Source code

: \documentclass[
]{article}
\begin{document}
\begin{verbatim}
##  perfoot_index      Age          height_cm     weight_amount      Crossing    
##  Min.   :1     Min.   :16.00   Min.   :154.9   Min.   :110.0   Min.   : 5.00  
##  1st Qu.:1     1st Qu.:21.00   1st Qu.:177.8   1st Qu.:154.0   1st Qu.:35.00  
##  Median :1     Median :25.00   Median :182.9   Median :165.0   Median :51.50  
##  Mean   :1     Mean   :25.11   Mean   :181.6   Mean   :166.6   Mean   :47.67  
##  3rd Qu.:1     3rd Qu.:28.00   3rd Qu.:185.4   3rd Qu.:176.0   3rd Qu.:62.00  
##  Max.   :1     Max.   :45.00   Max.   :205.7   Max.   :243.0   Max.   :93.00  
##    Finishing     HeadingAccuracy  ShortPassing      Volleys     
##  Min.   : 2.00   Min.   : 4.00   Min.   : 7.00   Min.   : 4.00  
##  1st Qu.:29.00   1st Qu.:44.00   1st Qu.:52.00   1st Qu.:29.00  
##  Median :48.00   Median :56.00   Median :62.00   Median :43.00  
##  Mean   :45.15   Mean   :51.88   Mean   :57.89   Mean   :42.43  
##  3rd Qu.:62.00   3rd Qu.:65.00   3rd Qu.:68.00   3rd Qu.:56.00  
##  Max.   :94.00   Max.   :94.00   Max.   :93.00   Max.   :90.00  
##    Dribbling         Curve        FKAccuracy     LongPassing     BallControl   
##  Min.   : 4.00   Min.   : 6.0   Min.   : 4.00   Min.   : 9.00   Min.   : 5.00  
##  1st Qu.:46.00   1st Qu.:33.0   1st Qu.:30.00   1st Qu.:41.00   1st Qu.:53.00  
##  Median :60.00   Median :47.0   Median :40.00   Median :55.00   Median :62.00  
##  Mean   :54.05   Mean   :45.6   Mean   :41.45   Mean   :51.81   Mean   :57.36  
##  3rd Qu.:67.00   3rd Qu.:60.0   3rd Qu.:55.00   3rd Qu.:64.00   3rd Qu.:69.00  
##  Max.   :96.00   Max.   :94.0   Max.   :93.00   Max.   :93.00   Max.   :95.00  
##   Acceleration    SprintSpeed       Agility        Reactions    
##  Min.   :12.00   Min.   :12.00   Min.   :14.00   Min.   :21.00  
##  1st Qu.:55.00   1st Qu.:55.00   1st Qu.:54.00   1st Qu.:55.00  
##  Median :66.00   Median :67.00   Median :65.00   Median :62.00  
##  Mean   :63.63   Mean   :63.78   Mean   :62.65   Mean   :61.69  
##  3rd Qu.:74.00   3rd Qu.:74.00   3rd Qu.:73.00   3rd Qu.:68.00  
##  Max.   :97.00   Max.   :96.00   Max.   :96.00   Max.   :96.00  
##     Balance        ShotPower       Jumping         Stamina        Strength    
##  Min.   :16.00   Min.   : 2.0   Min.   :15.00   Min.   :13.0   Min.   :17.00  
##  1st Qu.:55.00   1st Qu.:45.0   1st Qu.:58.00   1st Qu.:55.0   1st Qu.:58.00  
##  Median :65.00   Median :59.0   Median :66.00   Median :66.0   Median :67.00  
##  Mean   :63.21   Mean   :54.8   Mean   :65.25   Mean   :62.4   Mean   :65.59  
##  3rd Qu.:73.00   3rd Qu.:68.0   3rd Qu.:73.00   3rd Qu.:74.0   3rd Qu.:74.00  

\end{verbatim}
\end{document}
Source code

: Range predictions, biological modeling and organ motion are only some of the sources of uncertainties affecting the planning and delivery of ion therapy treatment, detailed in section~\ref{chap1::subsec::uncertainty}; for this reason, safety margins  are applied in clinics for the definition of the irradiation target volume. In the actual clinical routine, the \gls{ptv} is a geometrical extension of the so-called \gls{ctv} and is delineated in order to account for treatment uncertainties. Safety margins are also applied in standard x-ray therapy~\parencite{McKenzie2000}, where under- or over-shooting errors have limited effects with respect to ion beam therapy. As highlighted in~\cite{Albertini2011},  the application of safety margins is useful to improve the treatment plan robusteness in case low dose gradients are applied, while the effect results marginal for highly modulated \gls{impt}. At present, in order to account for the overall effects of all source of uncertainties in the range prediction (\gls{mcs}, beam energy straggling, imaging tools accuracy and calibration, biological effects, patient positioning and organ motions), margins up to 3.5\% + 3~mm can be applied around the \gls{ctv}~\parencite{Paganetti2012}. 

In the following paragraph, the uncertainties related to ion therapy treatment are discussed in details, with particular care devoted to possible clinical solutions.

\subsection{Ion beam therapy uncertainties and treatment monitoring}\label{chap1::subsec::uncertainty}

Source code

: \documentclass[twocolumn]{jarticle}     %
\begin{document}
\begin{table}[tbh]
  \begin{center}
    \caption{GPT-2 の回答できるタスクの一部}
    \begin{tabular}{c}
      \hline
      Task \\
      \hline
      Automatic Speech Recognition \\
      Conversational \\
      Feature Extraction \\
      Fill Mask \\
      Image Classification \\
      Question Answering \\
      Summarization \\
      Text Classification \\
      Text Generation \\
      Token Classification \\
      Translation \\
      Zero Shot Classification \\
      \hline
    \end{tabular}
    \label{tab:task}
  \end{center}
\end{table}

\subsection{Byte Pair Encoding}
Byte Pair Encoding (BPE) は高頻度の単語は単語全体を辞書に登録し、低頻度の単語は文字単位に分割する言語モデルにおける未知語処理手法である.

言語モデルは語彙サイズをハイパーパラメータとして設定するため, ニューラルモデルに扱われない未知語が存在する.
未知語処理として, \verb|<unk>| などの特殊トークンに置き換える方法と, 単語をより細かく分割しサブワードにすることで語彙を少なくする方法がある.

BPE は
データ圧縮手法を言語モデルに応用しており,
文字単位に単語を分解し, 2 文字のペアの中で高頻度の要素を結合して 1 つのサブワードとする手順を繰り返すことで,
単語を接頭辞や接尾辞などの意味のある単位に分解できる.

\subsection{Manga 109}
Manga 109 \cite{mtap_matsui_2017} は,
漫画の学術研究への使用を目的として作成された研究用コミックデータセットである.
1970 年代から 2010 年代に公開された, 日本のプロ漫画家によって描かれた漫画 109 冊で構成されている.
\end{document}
----
§ TASK REQUIREMENTS
Send back all of the entries exactly, with nothing missing.

§ REPLY
Source code

: \documentclass[
]{article}
\begin{document}
\begin{verbatim}
##  perfoot_index      Age          height_cm     weight_amount      Crossing    
##  Min.   :1     Min.   :16.00   Min.   :154.9   Min.   :110.0   Min.   : 5.00  
##  1st Qu.:1     1st Qu.:21.00   1st Qu.:177.8   1st Qu.:154.0   1st Qu.:35.00  
##  Median :1     Median :25.00   Median :182.9   Median :165.0   Median :51.50  
##  Mean   :1     Mean   :25.11   Mean   :181.6   Mean   :166.6   Mean   :47.67  
##  3rd Qu.:1     3rd Qu.:28.00   3rd Qu.:185.4   3rd Qu.:176.0   3rd Qu.:62.00  
##  Max.   :1     Max.   :45.00   Max.   :205.7   Max.   :243.0   Max.   :93.00  
##    Finishing     HeadingAccuracy  ShortPassing      Volleys     
##  Min.   : 2.00   Min.   : 4.00   Min.   : 7.00   Min.   : 4.00  
##  1st Qu.:29.00   1st Qu.:44.00   1st Qu.:52.00   1st Qu.:29.00  
##  Median :48.00   Median :56.00   Median :62.00   Median :43.00  
##  Mean   :45.15   Mean   :51.88   Mean   :57.89   Mean   :42.43  
##  3rd Qu.:62.00   3rd Qu.:65.00   3rd Qu.:68.00   3rd Qu.:56.00  
##  Max.   :94.00   Max.   :94.00   Max.   :93.00   Max.   :90.00  
##    Dribbling         Curve        FKAccuracy     LongPassing     BallControl   
##  Min.   : 4.00   Min.   : 6.0   Min.   : 4.00   Min.   : 9.00   Min.   : 5.00  
##  1st Qu.:46.00   1st Qu.:33.0   1st Qu.:30.00   1st Qu.:41.00   1st Qu.:53.00  
##  Median :60.00   Median :47.0   Median :40.00   Median :55.00   Median :62.00  
##  Mean   :54.05   Mean   :45.6   Mean   :41.45   Mean   :51.81   Mean   :57.36  
##  3rd Qu.:67.00   3rd Qu.:60.0   3rd Qu.:55.00   3rd Qu.:64.00   3rd Qu.:69.00  
##  Max.   :96.00   Max.   :94.0   Max.   :93.00   Max.   :93.00   Max.   :95.00  
##   Acceleration    SprintSpeed       Agility        Reactions    
##  Min.   :12.00   Min.   :12.00   Min.   :14.00   Min.   :21.00  
##  1st Qu.:55.00   1st Qu.:55.00   1st Qu.:54.00   1st Qu.:55.00  
##  Median :66.00   Median :67.00   Median :65.00   Median :62.00  
##  Mean   :63.63   Mean   :63.78   Mean   :62.65   Mean   :61.69  
##  3rd Qu.:74.00   3rd Qu.:74.00   3rd Qu.:73.00   3rd Qu.:68.00  
##  Max.   :97.00   Max.   :96.00   Max.   :96.00   Max.   :96.00  
##     Balance        ShotPower       Jumping         Stamina        Strength    
##  Min.   :16.00   Min.   : 2.0   Min.   :15.00   Min.   :13.0   Min.   :17.00  
##  1st Qu.:55.00   1st Qu.:45.0   1st Qu.:58.00   1st Qu.:55.0   1st Qu.:58.00  
##  Median :65.00   Median :59.0   Median :66.00   Median :66.0   Median :67.00  
##  Mean   :63.21   Mean   :54.8   Mean   :65.25   Mean   :62.4   Mean   :65.59  
##  3rd Qu.:73.00   3rd Qu.:68.0   3rd Qu.:73.00   3rd Qu.:74.0   3rd Qu.:74.00  

\end{verbatim}
\end{document}
Source code

: Range predictions, biological modeling and organ motion are only some of the sources of uncertainties affecting the planning and delivery of ion therapy treatment, detailed in section~\ref{chap1::subsec::uncertainty}; for this reason, safety margins  are applied in clinics for the definition of the irradiation target volume. In the actual clinical routine, the \gls{ptv} is a geometrical extension of the so-called \gls{ctv} and is delineated in order to account for treatment uncertainties. Safety margins are also applied in standard x-ray therapy~\parencite{McKenzie2000}, where under- or over-shooting errors have limited effects with respect to ion beam therapy. As highlighted in~\cite{Albertini2011},  the application of safety margins is useful to improve the treatment plan robusteness in case low dose gradients are applied, while the effect results marginal for highly modulated \gls{impt}. At present, in order to account for the overall effects of all source of uncertainties in the range prediction (\gls{mcs}, beam energy straggling, imaging tools accuracy and calibration, biological effects, patient positioning and organ motions), margins up to 3.5\% + 3~mm can be applied around the \gls{ctv}~\parencite{Paganetti2012}. 

In the following paragraph, the uncertainties related to ion therapy treatment are discussed in details, with particular care devoted to possible clinical solutions.

\subsection{Ion beam therapy uncertainties and treatment monitoring}\label{chap1::subsec::uncertainty}

Source code

: \documentclass[twocolumn]{jarticle}     %
\begin{document}
\begin{table}[tbh]
  \begin{center}
    \caption{GPT-2 の回答できるタスクの一部}
    \begin{tabular}{c}
      \hline
      Task \\
      \hline
      Automatic Speech Recognition \\
      Conversational \\
      Feature Extraction \\
      Fill Mask \\
      Image Classification \\
      Question Answering \\
      Summarization \\
      Text Classification \\
      Text Generation \\
      Token Classification \\
      Translation \\
      Zero Shot Classification \\
      \hline
    \end{tabular}
    \label{tab:task}
  \end{center}
\end{table}

\subsection{Byte Pair Encoding}
Byte Pair Encoding (BPE) は高頻度の単語は単語全体を辞書に登録し、低頻度の単語は文字単位に分割する言語モデルにおける未知語処理手法である.

言語モデルは語彙サイズをハイパーパラメータとして設定するため, ニューラルモデルに扱われない未知語が存在する.
未知語処理として, \verb|<unk>| などの特殊トークンに置き換える方法と, 単語をより細かく分割しサブワードにすることで語彙を少なくする方法がある.

BPE は
データ圧縮手法を言語モデルに応用しており,
文字単位に単語を分解し, 2 文字のペアの中で高頻度の要素を結合して 1 つのサブワードとする手順を繰り返すことで,
単語を接頭辞や接尾辞などの意味のある単位に分解できる.

\subsection{Manga 109}
Manga 109 \cite{mtap_matsui_2017} は,
漫画の学術研究への使用を目的として作成された研究用コミックデータセットである.
1970 年代から 2010 年代に公開された, 日本のプロ漫画家によって描かれた漫画 109 冊で構成されている.
\end{document}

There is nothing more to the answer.